Mangan menyok bakar

June 4, 2007

Langsung saja aku sahut saja tawaran itu. Apa coba? Menyok bakar. Wah aku sangat bersyukur sekali. Bagaimana tidak. Hari ini sudah tidak ada uang lagi untuk makan. Seharian aku hanya makan sekali pas tadi pagi sekitar jam tujuh, begitu juga dengan kemarin. Rencananya besok kalau makan mau ngebon ngutang lagi. Hi.. hi.. Untung si ibu yang punya warung baik hari. “Gak pa pa, kesini aja, walau ga punya uang kan bisa dibayar belakangan” begitu ibu itu sering bilang kalau aku mau makan dengan ngutang. Walau begitu kalau aku ngutang aku usahakan sehari-sehari saja. Jadi sehari hutang, hari berikutnya dibayar, begitu seterusnya.
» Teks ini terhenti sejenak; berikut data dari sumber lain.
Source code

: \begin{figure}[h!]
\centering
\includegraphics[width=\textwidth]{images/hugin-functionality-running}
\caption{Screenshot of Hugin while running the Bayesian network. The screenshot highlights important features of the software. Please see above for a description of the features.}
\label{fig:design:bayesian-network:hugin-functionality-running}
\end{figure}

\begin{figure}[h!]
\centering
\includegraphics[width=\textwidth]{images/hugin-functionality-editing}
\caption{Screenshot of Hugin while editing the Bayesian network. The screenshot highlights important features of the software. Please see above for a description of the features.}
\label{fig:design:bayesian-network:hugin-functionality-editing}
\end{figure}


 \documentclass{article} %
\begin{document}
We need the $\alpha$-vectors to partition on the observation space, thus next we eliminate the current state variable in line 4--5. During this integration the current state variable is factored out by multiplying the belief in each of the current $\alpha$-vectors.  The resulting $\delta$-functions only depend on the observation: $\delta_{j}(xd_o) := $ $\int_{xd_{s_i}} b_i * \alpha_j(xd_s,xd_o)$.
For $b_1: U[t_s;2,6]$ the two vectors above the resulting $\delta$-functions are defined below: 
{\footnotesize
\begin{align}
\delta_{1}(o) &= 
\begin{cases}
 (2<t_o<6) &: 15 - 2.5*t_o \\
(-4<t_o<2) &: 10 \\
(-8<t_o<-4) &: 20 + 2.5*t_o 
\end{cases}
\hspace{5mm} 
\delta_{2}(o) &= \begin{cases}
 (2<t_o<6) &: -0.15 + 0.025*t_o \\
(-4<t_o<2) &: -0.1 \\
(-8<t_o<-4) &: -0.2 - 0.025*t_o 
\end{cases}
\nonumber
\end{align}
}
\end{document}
Kan ga enak sendiri kalau hutangnya jadi menumpuk. Ya ga?

Nah malam ini pas lagi ngetik nih, sambil cari-cari contoan literatur untuk laporan biologi, aku menahan lapar. Seandainya ini sudah di kos-kosan pasti aku sudah tidur aja, menahan dan mengubur rasa lapar, kemudian membawanya ke warung bu Mad besok paginya. Tapi pulang juga aku males banget. Untung si Poter datang dan menawarkan si menyok bakar itu. Wah-wah-wah. Menyok khan makanan pokok alternatifku di rumah, yah setidaknya itu juga makanan alternatif keluarga kalau lagi ga punya beras atau jagung. Ya itu dah, sego menyok, atau sego gaplek sebutan di daerah lain. He he cocok nih. Apalagi ini menyok bakar, menyok yang masih segar kemudian dibakar pasti lebih lezat dari pada sego menyok yang dibuat dari menyok yang diparut-diambil patinya-dikeringkan dan baru dimasak itu. Ya rasanya lebih gurih. Lebih mantab.
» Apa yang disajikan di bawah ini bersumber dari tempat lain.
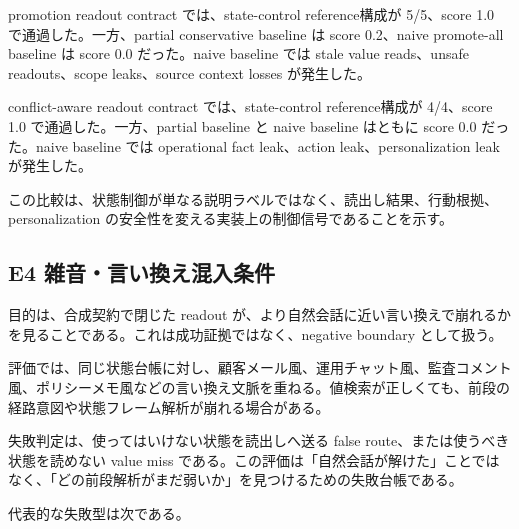 \documentclass[12pt,a4paper]{article}
\begin{document}
promotion readout contract では、state-control reference構成が 5/5、score 1.0 で通過した。一方、partial conservative baseline は score 0.2、naive promote-all baseline は score 0.0 だった。naive baseline では stale value reads、unsafe readouts、scope leaks、source context losses が発生した。

conflict-aware readout contract では、state-control reference構成が 4/4、score 1.0 で通過した。一方、partial baseline と naive baseline はともに score 0.0 だった。naive baseline では operational fact leak、action leak、personalization leak が発生した。

この比較は、状態制御が単なる説明ラベルではなく、読出し結果、行動根拠、personalization の安全性を変える実装上の制御信号であることを示す。

\subsection{E4 雑音・言い換え混入条件}\label{e4-ux96d1ux97f3ux8a00ux3044ux63dbux3048ux6df7ux5165ux6761ux4ef6}

目的は、合成契約で閉じた readout が、より自然会話に近い言い換えで崩れるかを見ることである。これは成功証拠ではなく、negative boundary として扱う。

評価では、同じ状態台帳に対し、顧客メール風、運用チャット風、監査コメント風、ポリシーメモ風などの言い換え文脈を重ねる。値検索が正しくても、前段の経路意図や状態フレーム解析が崩れる場合がある。

失敗判定は、使ってはいけない状態を読出しへ送る false route、または使うべき状態を読めない value miss である。この評価は「自然会話が解けた」ことではなく、「どの前段解析がまだ弱いか」を見つけるための失敗台帳である。

代表的な失敗型は次である。
\end{document}
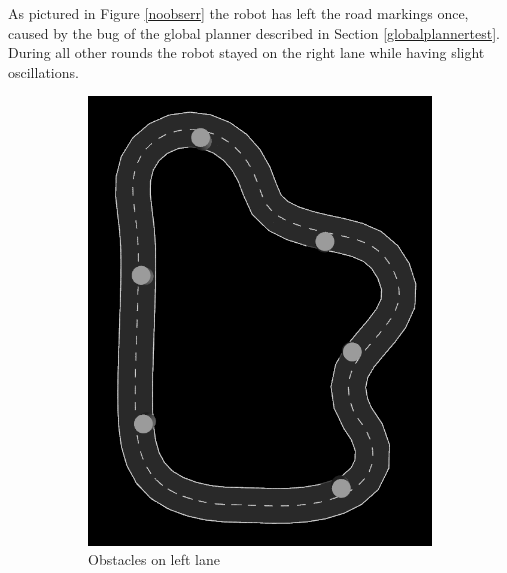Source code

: As pictured in Figure \ref{noobserr} the robot has left the road markings once, caused by the bug of the global planner described in Section \ref{globalplannertest}. During all other rounds the robot stayed on the right lane while having slight oscillations.\\
\begin{figure}[H]
	\begin{subfigure}{.5\linewidth}
		\includegraphics[width=\textwidth]{Pictures/obstacle left final 2}
		\caption{Obstacles on left lane}
	\end{subfigure}	
	\begin{subfigure}{.5\linewidth}

\end{subfigure}
\end{figure}
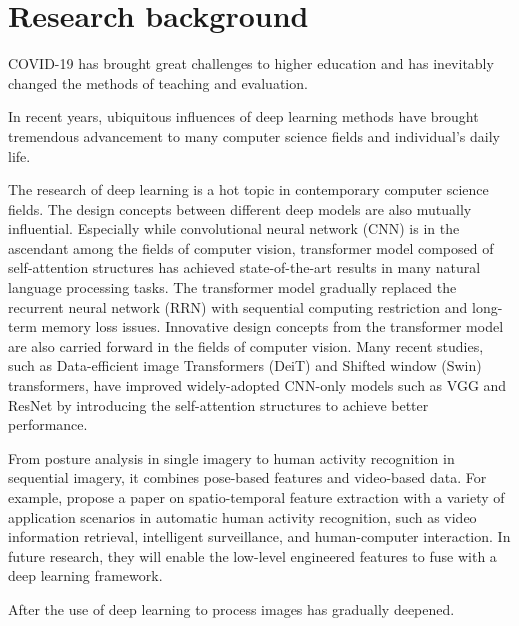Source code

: \section{Research background}
\label{sec:Research background}
COVID-19 has brought great challenges to higher education and has inevitably changed the methods of teaching and evaluation.

In recent years, ubiquitous influences of deep learning methods have brought tremendous advancement to many computer science fields and individual's daily life.

The research of deep learning is a hot topic in contemporary computer science fields.
The design concepts between different deep models are also mutually influential.
Especially while convolutional neural network (CNN) is in the ascendant among the fields of computer vision, transformer model composed of self-attention structures has achieved state-of-the-art results in many natural language processing tasks.
The transformer model gradually replaced the recurrent neural network (RRN) with sequential computing restriction and long-term memory loss issues.
Innovative design concepts from the transformer model are also carried forward in the fields of computer vision.
Many recent studies, such as Data-efficient image Transformers (DeiT) and Shifted window (Swin) transformers, have improved widely-adopted CNN-only models such as VGG and ResNet by introducing the self-attention structures to achieve better performance.


\citet{thrasher2011mood}

From posture analysis in single imagery to human activity recognition in sequential imagery, it combines pose-based features and video-based data.
For example, \citet{yao2016spatio} propose a paper on spatio-temporal feature extraction with a variety of application scenarios in automatic human activity recognition, such as video information retrieval, intelligent surveillance, and human-computer interaction.
In future research, they will enable the low-level engineered features to fuse with a deep learning framework.

After the use of deep learning to process images has gradually deepened.
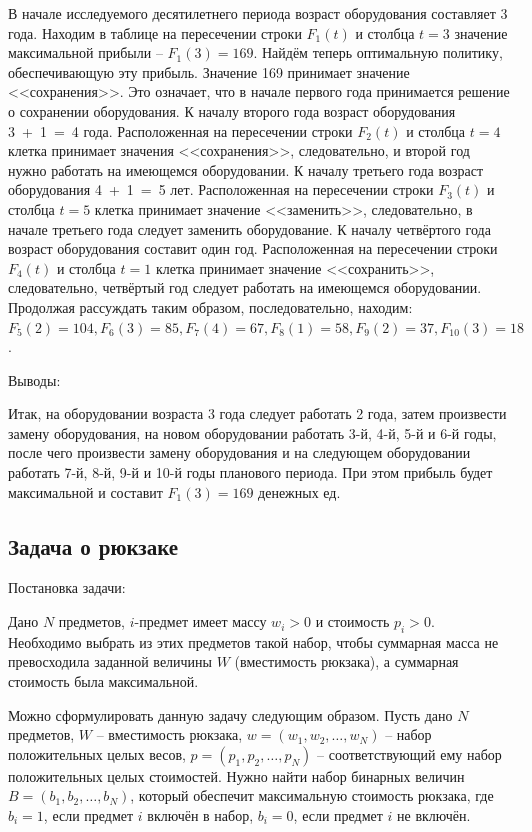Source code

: В начале исследуемого десятилетнего периода возраст оборудования составляет 3 года. Находим в таблице на пересечении строки $F_1(t)$ и столбца $t=3$ значение максимальной прибыли -- $F_1(3)=169$. Найдём теперь оптимальную политику, обеспечивающую эту прибыль. Значение 169 принимает значение <<сохранения>>.  Это означает, что в начале первого года принимается решение о сохранении оборудования. К началу второго года возраст оборудования \mbox{3 + 1 = 4} года. Расположенная на пересечении строки $F_2(t)$ и столбца $t=4$ клетка принимает значения <<сохранения>>, следовательно, и второй год нужно работать на имеющемся оборудовании. К началу третьего года возраст оборудования \mbox{4 + 1 = 5} лет. Расположенная на пересечении строки $F_3(t)$ и столбца $t=5$ клетка принимает значение <<заменить>>, следовательно, в начале третьего года следует заменить оборудование. К началу четвёртого года возраст оборудования составит один год. Расположенная на пересечении строки $F_4(t)$ и столбца $t=1$ клетка принимает значение <<сохранить>>, следовательно, четвёртый год следует работать на имеющемся оборудовании. Продолжая рассуждать таким образом, последовательно, находим: $F_5(2) = 104, F_6(3) = 85, F_7(4) = 67, F_8(1) = 58, F_9(2) = 37, F_{10}(3) = 18$.

Выводы:

Итак, на оборудовании возраста 3 года следует работать 2 года, затем произвести замену оборудования, на новом оборудовании работать 3-й, 4-й, 5-й и 6-й годы, после чего произвести замену оборудования и на следующем оборудовании работать 7-й, 8-й, 9-й и 10-й годы планового периода. При этом прибыль будет максимальной и составит $F_1(3)=169$ денежных ед.



\subsection{Задача о рюкзаке}

\indent Постановка задачи: 

Дано $N$ предметов, $i$-предмет имеет массу $w_i > 0$ и стоимость $p_i > 0$. Необходимо выбрать из этих предметов такой набор, чтобы суммарная масса не превосходила заданной величины $W$ (вместимость рюкзака), а суммарная стоимость была максимальной.

Можно сформулировать данную задачу следующим образом. Пусть дано $N$ предметов, $W$ -- вместимость рюкзака, $w=(w_1,w_2, \hdots, w_N)$ -- набор положительных целых весов, $p=(p_1,p_2, \hdots, p_N)$ -- соответствующий ему набор положительных целых стоимостей. Нужно найти набор бинарных величин $B=(b_1,b_2,\hdots, b_N)$, который обеспечит максимальную стоимость рюкзака, где $b_i=1$, если предмет $i$ включён в набор, $b_i=0$, если предмет $i$ не включён.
Lumayan juga. Aku jadi ingat kalau lagi cari kau bakar di tegalan keluargaku dulu. Dimusim kemarau biasanya ku lakukan itu. Memangkas beberapa cabang-cabang besar pohon-pohon kejaran. Membelahnya di sana, ditinggal beberapa hari agar agak kering. Setiap hari melakukan itu dan kalau pulang dengan membawa kayu yang sudah kering hasil belahan hari sebelumnya. Aku biasanya melakukannya di musim kemarau, sering dengan tanpa membawa bekal makanan. Bahkan kadang pernah tidak bawa air minum juga. Jadi aku akan makan menyok dengan menyongkel pohonnya langsung dari di tanah, kemudian membakarnya kalau lapar. Kalau pas tidak bawa air maka usahanya harus lebih ekstra. Cari air di sumur-sumur yang mungkin masih meninggalkan airnya.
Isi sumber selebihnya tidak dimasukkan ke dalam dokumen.